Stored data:

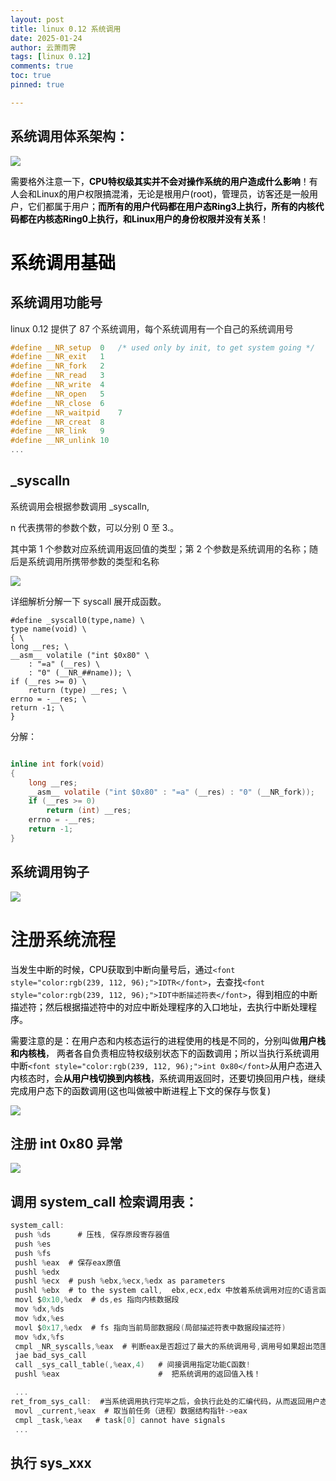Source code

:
 ```yaml
---
layout: post
title: linux 0.12 系统调用
date: 2025-01-24
author: 云萧雨霁
tags: [linux 0.12]
comments: true
toc: true
pinned: true

---
```


## 系统调用体系架构：

![](https://raw.githubusercontent.com/yunX-yv/yunX-yv.github.io/master/_posts/pic/2025-01-24-0.12-system-call/1737521119526-f1b90fd9-213a-4919-9501-11e65d66276f.png)

<font style="color:rgb(0, 0, 0);">需要格外注意一下，</font>**<font style="color:rgb(0, 0, 0);">CPU特权级其实并不会对操作系统的用户造成什么影响</font>**<font style="color:rgb(0, 0, 0);">！有人会和Linux的用户权限搞混淆，无论是根用户(root)，管理员，访客还是一般用户，它们都属于用户；</font>**<font style="color:rgb(0, 0, 0);">而所有的用户代码都在用户态Ring3上执行，所有的内核代码都在内核态Ring0上执行，和Linux用户的身份权限并没有关系</font>**<font style="color:rgb(0, 0, 0);">！</font>

# <font style="color:rgb(0, 0, 0);">系统调用基础</font>
## 系统调用功能号
linux 0.12 提供了 87 个系统调用，每个系统调用有一个自己的系统调用号

```c
#define __NR_setup	0	/* used only by init, to get system going */
#define __NR_exit	1
#define __NR_fork	2
#define __NR_read	3
#define __NR_write	4
#define __NR_open	5
#define __NR_close	6
#define __NR_waitpid	7
#define __NR_creat	8
#define __NR_link	9
#define __NR_unlink	10
...
```

## _syscalln
系统调用会根据参数调用 _syscalln,

n 代表携带的参数个数，可以分别 0 至 3.。

其中第 1 个参数对应系统调用返回值的类型；第 2 个参数是系统调用的名称；随后是系统调用所携带参数的类型和名称

![](https://raw.githubusercontent.com/yunX-yv/yunX-yv.github.io/master/_posts/pic/2025-01-24-0.12-system-call/1730123215278-a0f4eb46-3578-4d20-99ef-59e020769a77.png)



详细解析分解一下 syscall 展开成函数。

```plain
#define _syscall0(type,name) \
type name(void) \
{ \
long __res; \
__asm__ volatile ("int $0x80" \
	: "=a" (__res) \
	: "0" (__NR_##name)); \
if (__res >= 0) \
	return (type) __res; \
errno = -__res; \
return -1; \
}
```

 分解：

```c

inline int fork(void) 
{ 
    long __res; 
    __asm__ volatile ("int $0x80" : "=a" (__res) : "0" (__NR_fork)); 
    if (__res >= 0) 
        return (int) __res; 
    errno = -__res; 
    return -1; 
}
```

## 系统调用钩子
![](https://raw.githubusercontent.com/yunX-yv/yunX-yv.github.io/master/_posts/pic/2025-01-24-0.12-system-call/1730123886681-c5b1b18d-41f2-4d31-9614-188a4f807c39.png)

# 注册系统流程
<font style="color:rgb(0, 0, 0);">当发生中断的时候，CPU获取到中断向量号后，通过</font>`<font style="color:rgb(239, 112, 96);">IDTR</font>`<font style="color:rgb(0, 0, 0);">，去查找</font>`<font style="color:rgb(239, 112, 96);">IDT中断描述符表</font>`<font style="color:rgb(0, 0, 0);">，得到相应的中断描述符；然后根据描述符中的对应中断处理程序的入口地址，去执行中断处理程序。</font>

<font style="color:rgb(0, 0, 0);">需要注意的是：在用户态和内核态运行的进程使用的栈是不同的，分别叫做</font>**<font style="color:rgb(0, 0, 0);">用户栈和内核栈</font>**<font style="color:rgb(0, 0, 0);">， 两者各自负责相应特权级别状态下的函数调用；所以当执行系统调用中断</font>`<font style="color:rgb(239, 112, 96);">int 0x80</font>`<font style="color:rgb(0, 0, 0);">从用户态进入内核态时，会</font>**<font style="color:rgb(0, 0, 0);">从用户栈切换到内核栈</font>**<font style="color:rgb(0, 0, 0);">，系统调用返回时，还要切换回用户栈，继续完成用户态下的函数调用(这也叫做被中断进程上下文的保存与恢复)</font>

![](https://raw.githubusercontent.com/yunX-yv/yunX-yv.github.io/master/_posts/pic/2025-01-24-0.12-system-call/1737678726341-aab877c1-a76f-4594-b314-ffa9eb5ab67d.png)

## 注册 int 0x80 异常
![](https://raw.githubusercontent.com/yunX-yv/yunX-yv.github.io/master/_posts/pic/2025-01-24-0.12-system-call/1730706306972-5b30be88-c091-44e4-9d0f-591a3d04febe.png)

## 调用 system_call 检索调用表：
```c
system_call:
 push %ds      # 压栈, 保存原段寄存器值
 push %es
 push %fs   
 pushl %eax  # 保存eax原值
 pushl %edx  
 pushl %ecx  # push %ebx,%ecx,%edx as parameters
 pushl %ebx  # to the system call,  ebx,ecx,edx 中放着系统调用对应的C语言函数的参数
 movl $0x10,%edx  # ds,es 指向内核数据段
 mov %dx,%ds
 mov %dx,%es
 movl $0x17,%edx  # fs 指向当前局部数据段(局部描述符表中数据段描述符)
 mov %dx,%fs
 cmpl _NR_syscalls,%eax  # 判断eax是否超过了最大的系统调用号,调用号如果超出范围的话就跳转!
 jae bad_sys_call
 call _sys_call_table(,%eax,4)   # 间接调用指定功能C函数!
 pushl %eax                      #  把系统调用的返回值入栈！

 ...
ret_from_sys_call:  #当系统调用执行完毕之后，会执行此处的汇编代码，从而返回用户态
 movl _current,%eax  # 取当前任务（进程）数据结构指针->eax
 cmpl _task,%eax   # task[0] cannot have signals
 ...
```

## 执行 sys_xxx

#### WHAT IS BEING ASKED
Copy each line of the data that contains the word "volatile", leaving the other lines out.

#### RESPONSE BELOW
__asm__ volatile ("int $0x80" \
    __asm__ volatile ("int $0x80" : "=a" (__res) : "0" (__NR_fork)); 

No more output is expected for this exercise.